Rock vs. Cena… good match from both guys. Good story in the ring with Rock getting hurt in the early and selling the ring rust. Comes back in the later half and… Rock wins?!?!!! Actually, I already thought he was going to win based on some of the promos that Cena did leading up to the match but it was still pretty cool to see.

Real quick view on the skits and vignettes peppering the show… none of them were offensive, none of them really helped build the show, and none of them really mattered in the end run of everything else going on.

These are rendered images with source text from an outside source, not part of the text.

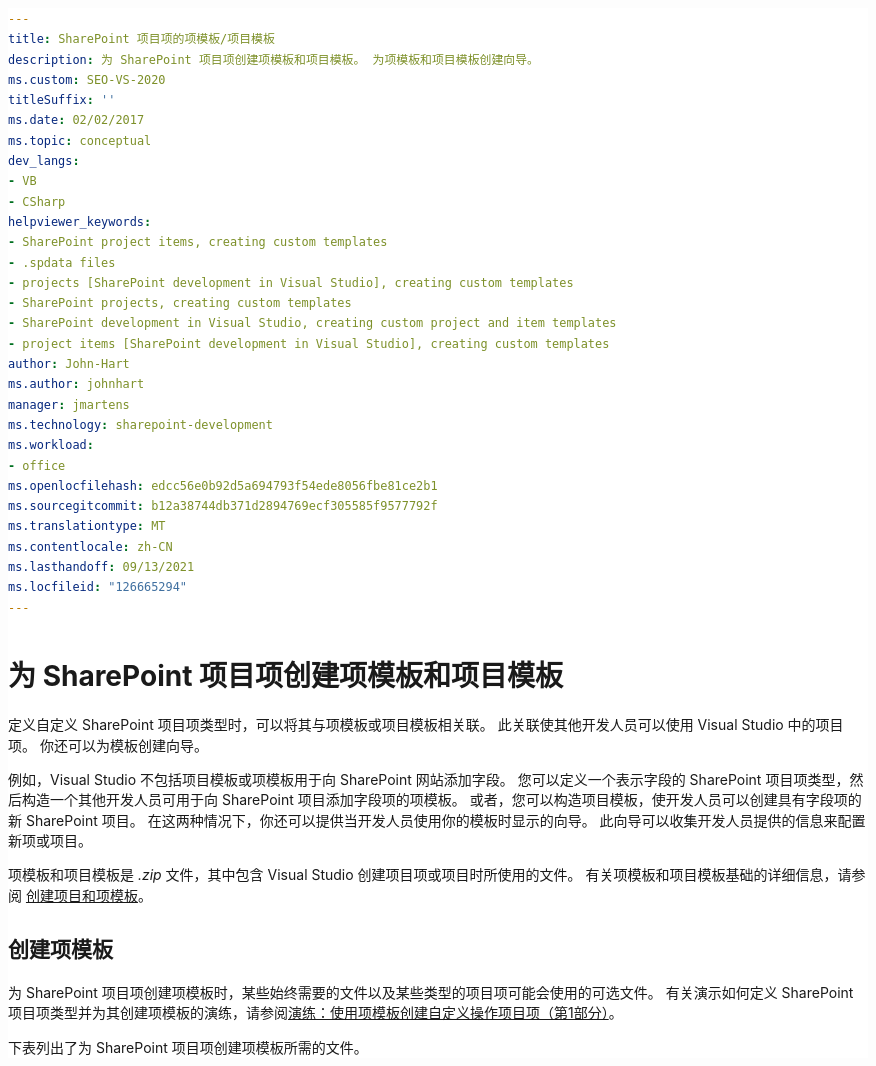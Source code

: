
 ```yaml
---
title: SharePoint 项目项的项模板/项目模板
description: 为 SharePoint 项目项创建项模板和项目模板。 为项模板和项目模板创建向导。
ms.custom: SEO-VS-2020
titleSuffix: ''
ms.date: 02/02/2017
ms.topic: conceptual
dev_langs:
- VB
- CSharp
helpviewer_keywords:
- SharePoint project items, creating custom templates
- .spdata files
- projects [SharePoint development in Visual Studio], creating custom templates
- SharePoint projects, creating custom templates
- SharePoint development in Visual Studio, creating custom project and item templates
- project items [SharePoint development in Visual Studio], creating custom templates
author: John-Hart
ms.author: johnhart
manager: jmartens
ms.technology: sharepoint-development
ms.workload:
- office
ms.openlocfilehash: edcc56e0b92d5a694793f54ede8056fbe81ce2b1
ms.sourcegitcommit: b12a38744db371d2894769ecf305585f9577792f
ms.translationtype: MT
ms.contentlocale: zh-CN
ms.lasthandoff: 09/13/2021
ms.locfileid: "126665294"
---
```

# <a name="create-item-templates-and-project-templates-for-sharepoint-project-items"></a>为 SharePoint 项目项创建项模板和项目模板

定义自定义 SharePoint 项目项类型时，可以将其与项模板或项目模板相关联。 此关联使其他开发人员可以使用 Visual Studio 中的项目项。 你还可以为模板创建向导。

例如，Visual Studio 不包括项目模板或项模板用于向 SharePoint 网站添加字段。 您可以定义一个表示字段的 SharePoint 项目项类型，然后构造一个其他开发人员可用于向 SharePoint 项目添加字段项的项模板。 或者，您可以构造项目模板，使开发人员可以创建具有字段项的新 SharePoint 项目。 在这两种情况下，你还可以提供当开发人员使用你的模板时显示的向导。 此向导可以收集开发人员提供的信息来配置新项或项目。

项模板和项目模板是 *.zip* 文件，其中包含 Visual Studio 创建项目项或项目时所使用的文件。 有关项模板和项目模板基础的详细信息，请参阅 [创建项目和项模板](../ide/creating-project-and-item-templates.md)。

## <a name="create-item-templates"></a>创建项模板
 为 SharePoint 项目项创建项模板时，某些始终需要的文件以及某些类型的项目项可能会使用的可选文件。 有关演示如何定义 SharePoint 项目项类型并为其创建项模板的演练，请参阅[演练：使用项模板创建自定义操作项目项（第1部分）](../sharepoint/walkthrough-creating-a-custom-action-project-item-with-an-item-template-part-1.md)。

 下表列出了为 SharePoint 项目项创建项模板所需的文件。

Hall of Fame inductees were nice to see, Foley and Santino did a bit of comedy with Ron Simmons adding the punchline, Flo-Rida even got involved with Heath Slater and some of the people who just weren’t going to be seen on Mania any other way.

Some friends demand I mention the Funkasaurus Rex and his Mama dancing. I mentioned it. There. Happy? Fuck you.

Over all, this was one of the better Manias the past several years… far better than last years’ travesty and there were some pretty good matches to round out the show. Taker and HHH delivered the best performance of the night, but I have to hand it to Jericho and Punk for trying to follow that up with everything seeming to work against them. Rock and Cena delivered what both guys are capable of. Brian and Sheamus was an absolute travesty, however. The Diva’s booking was moronic, but what else is new?